Nothing but the lines from the start of the entries through the line holding "a **Global Administrator.**</span></span>" is to be repeated, exactly and with pictures excluded.

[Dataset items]
====
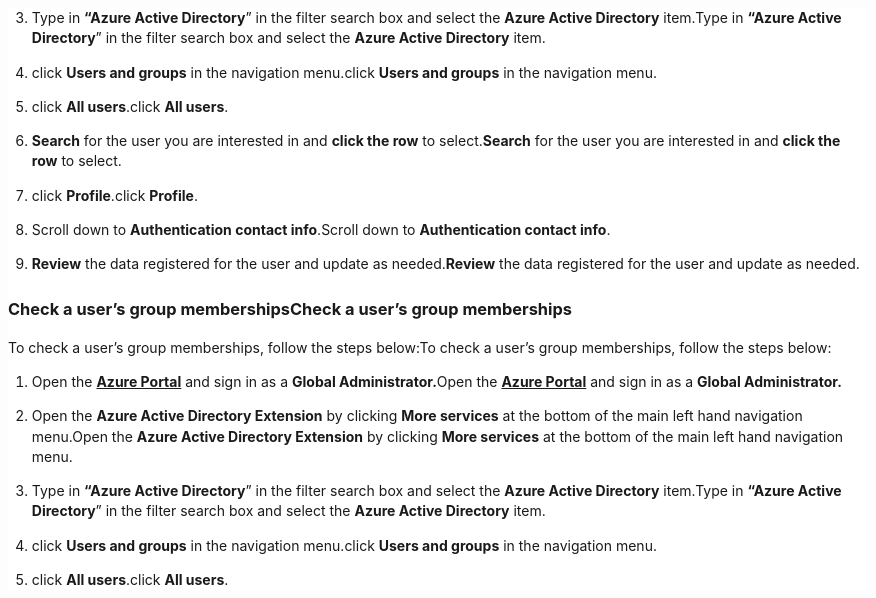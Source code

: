 3.  <span data-ttu-id="5b07b-198">Type in **“Azure Active Directory**” in the filter search box and select the **Azure Active Directory** item.</span><span class="sxs-lookup"><span data-stu-id="5b07b-198">Type in **“Azure Active Directory**” in the filter search box and select the **Azure Active Directory** item.</span></span>

4.  <span data-ttu-id="5b07b-199">click **Users and groups** in the navigation menu.</span><span class="sxs-lookup"><span data-stu-id="5b07b-199">click **Users and groups** in the navigation menu.</span></span>

5.  <span data-ttu-id="5b07b-200">click **All users**.</span><span class="sxs-lookup"><span data-stu-id="5b07b-200">click **All users**.</span></span>

6.  <span data-ttu-id="5b07b-201">**Search** for the user you are interested in and **click the row** to select.</span><span class="sxs-lookup"><span data-stu-id="5b07b-201">**Search** for the user you are interested in and **click the row** to select.</span></span>

7.  <span data-ttu-id="5b07b-202">click **Profile**.</span><span class="sxs-lookup"><span data-stu-id="5b07b-202">click **Profile**.</span></span>

8.  <span data-ttu-id="5b07b-203">Scroll down to **Authentication contact info**.</span><span class="sxs-lookup"><span data-stu-id="5b07b-203">Scroll down to **Authentication contact info**.</span></span>

9.  <span data-ttu-id="5b07b-204">**Review** the data registered for the user and update as needed.</span><span class="sxs-lookup"><span data-stu-id="5b07b-204">**Review** the data registered for the user and update as needed.</span></span>

### <a name="check-a-users-group-memberships"></a><span data-ttu-id="5b07b-205">Check a user’s group memberships</span><span class="sxs-lookup"><span data-stu-id="5b07b-205">Check a user’s group memberships</span></span>

<span data-ttu-id="5b07b-206">To check a user’s group memberships, follow the steps below:</span><span class="sxs-lookup"><span data-stu-id="5b07b-206">To check a user’s group memberships, follow the steps below:</span></span>

1.  <span data-ttu-id="5b07b-207">Open the [**Azure Portal**](https://portal.azure.com/) and sign in as a **Global Administrator.**</span><span class="sxs-lookup"><span data-stu-id="5b07b-207">Open the [**Azure Portal**](https://portal.azure.com/) and sign in as a **Global Administrator.**</span></span>

2.  <span data-ttu-id="5b07b-208">Open the **Azure Active Directory Extension** by clicking **More services** at the bottom of the main left hand navigation menu.</span><span class="sxs-lookup"><span data-stu-id="5b07b-208">Open the **Azure Active Directory Extension** by clicking **More services** at the bottom of the main left hand navigation menu.</span></span>

3.  <span data-ttu-id="5b07b-209">Type in **“Azure Active Directory**” in the filter search box and select the **Azure Active Directory** item.</span><span class="sxs-lookup"><span data-stu-id="5b07b-209">Type in **“Azure Active Directory**” in the filter search box and select the **Azure Active Directory** item.</span></span>

4.  <span data-ttu-id="5b07b-210">click **Users and groups** in the navigation menu.</span><span class="sxs-lookup"><span data-stu-id="5b07b-210">click **Users and groups** in the navigation menu.</span></span>

5.  <span data-ttu-id="5b07b-211">click **All users**.</span><span class="sxs-lookup"><span data-stu-id="5b07b-211">click **All users**.</span></span>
====
#### RESPONSE TO THE TASK:
Source code

: 3.  <span data-ttu-id="5b07b-198">Type in **“Azure Active Directory**” in the filter search box and select the **Azure Active Directory** item.</span><span class="sxs-lookup"><span data-stu-id="5b07b-198">Type in **“Azure Active Directory**” in the filter search box and select the **Azure Active Directory** item.</span></span>

4.  <span data-ttu-id="5b07b-199">click **Users and groups** in the navigation menu.</span><span class="sxs-lookup"><span data-stu-id="5b07b-199">click **Users and groups** in the navigation menu.</span></span>

5.  <span data-ttu-id="5b07b-200">click **All users**.</span><span class="sxs-lookup"><span data-stu-id="5b07b-200">click **All users**.</span></span>

6.  <span data-ttu-id="5b07b-201">**Search** for the user you are interested in and **click the row** to select.</span><span class="sxs-lookup"><span data-stu-id="5b07b-201">**Search** for the user you are interested in and **click the row** to select.</span></span>

7.  <span data-ttu-id="5b07b-202">click **Profile**.</span><span class="sxs-lookup"><span data-stu-id="5b07b-202">click **Profile**.</span></span>

8.  <span data-ttu-id="5b07b-203">Scroll down to **Authentication contact info**.</span><span class="sxs-lookup"><span data-stu-id="5b07b-203">Scroll down to **Authentication contact info**.</span></span>

9.  <span data-ttu-id="5b07b-204">**Review** the data registered for the user and update as needed.</span><span class="sxs-lookup"><span data-stu-id="5b07b-204">**Review** the data registered for the user and update as needed.</span></span>

### <a name="check-a-users-group-memberships"></a><span data-ttu-id="5b07b-205">Check a user’s group memberships</span><span class="sxs-lookup"><span data-stu-id="5b07b-205">Check a user’s group memberships</span></span>

<span data-ttu-id="5b07b-206">To check a user’s group memberships, follow the steps below:</span><span class="sxs-lookup"><span data-stu-id="5b07b-206">To check a user’s group memberships, follow the steps below:</span></span>

1.  <span data-ttu-id="5b07b-207">Open the [**Azure Portal**](https://portal.azure.com/) and sign in as a **Global Administrator.**</span><span class="sxs-lookup"><span data-stu-id="5b07b-207">Open the [**Azure Portal**](https://portal.azure.com/) and sign in as a **Global Administrator.**</span></span>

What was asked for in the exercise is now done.